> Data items
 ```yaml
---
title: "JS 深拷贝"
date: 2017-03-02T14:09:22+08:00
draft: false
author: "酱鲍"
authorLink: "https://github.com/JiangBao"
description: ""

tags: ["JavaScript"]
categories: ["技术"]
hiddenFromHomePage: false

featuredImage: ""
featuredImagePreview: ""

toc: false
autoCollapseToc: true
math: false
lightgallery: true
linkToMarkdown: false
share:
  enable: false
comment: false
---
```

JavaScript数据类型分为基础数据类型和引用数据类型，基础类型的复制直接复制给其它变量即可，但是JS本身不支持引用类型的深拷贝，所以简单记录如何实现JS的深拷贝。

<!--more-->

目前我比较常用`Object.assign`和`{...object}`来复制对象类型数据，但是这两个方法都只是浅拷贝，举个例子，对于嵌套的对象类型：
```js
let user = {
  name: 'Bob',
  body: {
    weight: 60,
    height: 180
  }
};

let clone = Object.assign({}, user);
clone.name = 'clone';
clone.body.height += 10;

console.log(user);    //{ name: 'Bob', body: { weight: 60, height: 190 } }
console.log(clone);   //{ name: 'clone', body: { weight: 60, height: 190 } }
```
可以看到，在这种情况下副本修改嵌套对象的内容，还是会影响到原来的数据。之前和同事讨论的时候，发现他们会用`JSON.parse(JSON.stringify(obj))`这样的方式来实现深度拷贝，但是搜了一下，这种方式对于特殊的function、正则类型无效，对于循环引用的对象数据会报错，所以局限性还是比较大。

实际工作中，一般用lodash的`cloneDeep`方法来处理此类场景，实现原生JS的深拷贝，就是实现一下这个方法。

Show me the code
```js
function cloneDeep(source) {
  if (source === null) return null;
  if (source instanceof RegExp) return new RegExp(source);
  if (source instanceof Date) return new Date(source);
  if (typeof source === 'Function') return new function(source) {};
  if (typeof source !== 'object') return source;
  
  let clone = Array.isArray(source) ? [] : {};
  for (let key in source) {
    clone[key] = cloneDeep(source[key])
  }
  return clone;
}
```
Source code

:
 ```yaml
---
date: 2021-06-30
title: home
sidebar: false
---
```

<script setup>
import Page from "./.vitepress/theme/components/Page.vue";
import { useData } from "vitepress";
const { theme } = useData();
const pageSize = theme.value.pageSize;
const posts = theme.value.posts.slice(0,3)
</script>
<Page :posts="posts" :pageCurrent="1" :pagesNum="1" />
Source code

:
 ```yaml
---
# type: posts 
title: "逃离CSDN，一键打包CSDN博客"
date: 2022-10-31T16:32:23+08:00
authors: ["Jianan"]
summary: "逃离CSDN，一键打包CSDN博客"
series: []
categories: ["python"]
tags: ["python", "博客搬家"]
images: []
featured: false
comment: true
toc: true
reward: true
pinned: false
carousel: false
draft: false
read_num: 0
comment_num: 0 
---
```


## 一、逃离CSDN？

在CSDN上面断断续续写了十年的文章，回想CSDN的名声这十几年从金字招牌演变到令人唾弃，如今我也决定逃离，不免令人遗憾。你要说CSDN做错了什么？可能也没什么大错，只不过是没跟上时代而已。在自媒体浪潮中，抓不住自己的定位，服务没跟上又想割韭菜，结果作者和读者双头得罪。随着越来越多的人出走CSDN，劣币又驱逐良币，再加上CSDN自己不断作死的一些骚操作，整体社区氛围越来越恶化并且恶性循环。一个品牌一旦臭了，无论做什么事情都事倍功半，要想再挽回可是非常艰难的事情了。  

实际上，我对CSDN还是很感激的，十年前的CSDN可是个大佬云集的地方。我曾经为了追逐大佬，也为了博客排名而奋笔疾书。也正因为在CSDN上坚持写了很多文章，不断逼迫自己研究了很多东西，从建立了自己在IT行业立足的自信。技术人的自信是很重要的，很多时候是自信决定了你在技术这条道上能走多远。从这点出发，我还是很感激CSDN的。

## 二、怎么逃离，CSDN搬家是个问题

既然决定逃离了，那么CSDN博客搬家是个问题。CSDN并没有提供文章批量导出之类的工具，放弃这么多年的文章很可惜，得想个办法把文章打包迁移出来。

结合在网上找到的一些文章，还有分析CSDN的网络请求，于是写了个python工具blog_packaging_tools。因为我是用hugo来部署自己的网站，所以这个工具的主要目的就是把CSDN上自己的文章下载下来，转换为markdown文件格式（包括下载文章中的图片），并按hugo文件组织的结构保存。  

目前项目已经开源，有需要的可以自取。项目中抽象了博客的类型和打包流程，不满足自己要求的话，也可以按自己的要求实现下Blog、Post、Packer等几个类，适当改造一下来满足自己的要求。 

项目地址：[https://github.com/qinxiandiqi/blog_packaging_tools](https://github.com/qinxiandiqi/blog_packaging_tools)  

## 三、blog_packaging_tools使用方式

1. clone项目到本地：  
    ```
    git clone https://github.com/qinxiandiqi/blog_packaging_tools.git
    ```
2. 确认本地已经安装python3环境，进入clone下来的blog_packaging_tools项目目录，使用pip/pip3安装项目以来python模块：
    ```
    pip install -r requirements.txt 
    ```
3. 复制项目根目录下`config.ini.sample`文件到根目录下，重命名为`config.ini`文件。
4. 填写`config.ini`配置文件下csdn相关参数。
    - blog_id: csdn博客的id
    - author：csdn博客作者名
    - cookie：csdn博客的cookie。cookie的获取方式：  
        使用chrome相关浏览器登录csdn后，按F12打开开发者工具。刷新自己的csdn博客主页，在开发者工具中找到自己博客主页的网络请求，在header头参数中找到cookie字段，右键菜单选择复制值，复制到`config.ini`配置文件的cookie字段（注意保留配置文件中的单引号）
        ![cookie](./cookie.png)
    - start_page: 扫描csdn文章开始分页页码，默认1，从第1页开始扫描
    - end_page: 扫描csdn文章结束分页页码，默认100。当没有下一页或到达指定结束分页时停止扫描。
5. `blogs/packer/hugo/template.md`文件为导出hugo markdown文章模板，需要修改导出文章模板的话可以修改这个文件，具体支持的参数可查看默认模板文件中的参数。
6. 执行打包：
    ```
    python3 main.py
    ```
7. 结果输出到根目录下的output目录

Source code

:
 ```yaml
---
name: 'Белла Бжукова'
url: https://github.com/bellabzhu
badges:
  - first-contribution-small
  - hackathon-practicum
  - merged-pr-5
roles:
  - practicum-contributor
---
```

> The problem
Write the records above out again precisely.

> Response box
 ```yaml
---
title: "JS 深拷贝"
date: 2017-03-02T14:09:22+08:00
draft: false
author: "酱鲍"
authorLink: "https://github.com/JiangBao"
description: ""

tags: ["JavaScript"]
categories: ["技术"]
hiddenFromHomePage: false

featuredImage: ""
featuredImagePreview: ""

toc: false
autoCollapseToc: true
math: false
lightgallery: true
linkToMarkdown: false
share:
  enable: false
comment: false
---
```

JavaScript数据类型分为基础数据类型和引用数据类型，基础类型的复制直接复制给其它变量即可，但是JS本身不支持引用类型的深拷贝，所以简单记录如何实现JS的深拷贝。

<!--more-->

目前我比较常用`Object.assign`和`{...object}`来复制对象类型数据，但是这两个方法都只是浅拷贝，举个例子，对于嵌套的对象类型：
```js
let user = {
  name: 'Bob',
  body: {
    weight: 60,
    height: 180
  }
};

let clone = Object.assign({}, user);
clone.name = 'clone';
clone.body.height += 10;

console.log(user);    //{ name: 'Bob', body: { weight: 60, height: 190 } }
console.log(clone);   //{ name: 'clone', body: { weight: 60, height: 190 } }
```
可以看到，在这种情况下副本修改嵌套对象的内容，还是会影响到原来的数据。之前和同事讨论的时候，发现他们会用`JSON.parse(JSON.stringify(obj))`这样的方式来实现深度拷贝，但是搜了一下，这种方式对于特殊的function、正则类型无效，对于循环引用的对象数据会报错，所以局限性还是比较大。

实际工作中，一般用lodash的`cloneDeep`方法来处理此类场景，实现原生JS的深拷贝，就是实现一下这个方法。

Show me the code
```js
function cloneDeep(source) {
  if (source === null) return null;
  if (source instanceof RegExp) return new RegExp(source);
  if (source instanceof Date) return new Date(source);
  if (typeof source === 'Function') return new function(source) {};
  if (typeof source !== 'object') return source;
  
  let clone = Array.isArray(source) ? [] : {};
  for (let key in source) {
    clone[key] = cloneDeep(source[key])
  }
  return clone;
}
```
Source code

:
 ```yaml
---
date: 2021-06-30
title: home
sidebar: false
---
```

<script setup>
import Page from "./.vitepress/theme/components/Page.vue";
import { useData } from "vitepress";
const { theme } = useData();
const pageSize = theme.value.pageSize;
const posts = theme.value.posts.slice(0,3)
</script>
<Page :posts="posts" :pageCurrent="1" :pagesNum="1" />
Source code

:
 ```yaml
---
# type: posts 
title: "逃离CSDN，一键打包CSDN博客"
date: 2022-10-31T16:32:23+08:00
authors: ["Jianan"]
summary: "逃离CSDN，一键打包CSDN博客"
series: []
categories: ["python"]
tags: ["python", "博客搬家"]
images: []
featured: false
comment: true
toc: true
reward: true
pinned: false
carousel: false
draft: false
read_num: 0
comment_num: 0 
---
```


## 一、逃离CSDN？

在CSDN上面断断续续写了十年的文章，回想CSDN的名声这十几年从金字招牌演变到令人唾弃，如今我也决定逃离，不免令人遗憾。你要说CSDN做错了什么？可能也没什么大错，只不过是没跟上时代而已。在自媒体浪潮中，抓不住自己的定位，服务没跟上又想割韭菜，结果作者和读者双头得罪。随着越来越多的人出走CSDN，劣币又驱逐良币，再加上CSDN自己不断作死的一些骚操作，整体社区氛围越来越恶化并且恶性循环。一个品牌一旦臭了，无论做什么事情都事倍功半，要想再挽回可是非常艰难的事情了。  

实际上，我对CSDN还是很感激的，十年前的CSDN可是个大佬云集的地方。我曾经为了追逐大佬，也为了博客排名而奋笔疾书。也正因为在CSDN上坚持写了很多文章，不断逼迫自己研究了很多东西，从建立了自己在IT行业立足的自信。技术人的自信是很重要的，很多时候是自信决定了你在技术这条道上能走多远。从这点出发，我还是很感激CSDN的。

## 二、怎么逃离，CSDN搬家是个问题

既然决定逃离了，那么CSDN博客搬家是个问题。CSDN并没有提供文章批量导出之类的工具，放弃这么多年的文章很可惜，得想个办法把文章打包迁移出来。

结合在网上找到的一些文章，还有分析CSDN的网络请求，于是写了个python工具blog_packaging_tools。因为我是用hugo来部署自己的网站，所以这个工具的主要目的就是把CSDN上自己的文章下载下来，转换为markdown文件格式（包括下载文章中的图片），并按hugo文件组织的结构保存。  

目前项目已经开源，有需要的可以自取。项目中抽象了博客的类型和打包流程，不满足自己要求的话，也可以按自己的要求实现下Blog、Post、Packer等几个类，适当改造一下来满足自己的要求。 

项目地址：[https://github.com/qinxiandiqi/blog_packaging_tools](https://github.com/qinxiandiqi/blog_packaging_tools)  

## 三、blog_packaging_tools使用方式

1. clone项目到本地：  
    ```
    git clone https://github.com/qinxiandiqi/blog_packaging_tools.git
    ```
2. 确认本地已经安装python3环境，进入clone下来的blog_packaging_tools项目目录，使用pip/pip3安装项目以来python模块：
    ```
    pip install -r requirements.txt 
    ```
3. 复制项目根目录下`config.ini.sample`文件到根目录下，重命名为`config.ini`文件。
4. 填写`config.ini`配置文件下csdn相关参数。
    - blog_id: csdn博客的id
    - author：csdn博客作者名
    - cookie：csdn博客的cookie。cookie的获取方式：  
        使用chrome相关浏览器登录csdn后，按F12打开开发者工具。刷新自己的csdn博客主页，在开发者工具中找到自己博客主页的网络请求，在header头参数中找到cookie字段，右键菜单选择复制值，复制到`config.ini`配置文件的cookie字段（注意保留配置文件中的单引号）
        ![cookie](./cookie.png)
    - start_page: 扫描csdn文章开始分页页码，默认1，从第1页开始扫描
    - end_page: 扫描csdn文章结束分页页码，默认100。当没有下一页或到达指定结束分页时停止扫描。
5. `blogs/packer/hugo/template.md`文件为导出hugo markdown文章模板，需要修改导出文章模板的话可以修改这个文件，具体支持的参数可查看默认模板文件中的参数。
6. 执行打包：
    ```
    python3 main.py
    ```
7. 结果输出到根目录下的output目录

Source code

:
 ```yaml
---
name: 'Белла Бжукова'
url: https://github.com/bellabzhu
badges:
  - first-contribution-small
  - hackathon-practicum
  - merged-pr-5
roles:
  - practicum-contributor
---
```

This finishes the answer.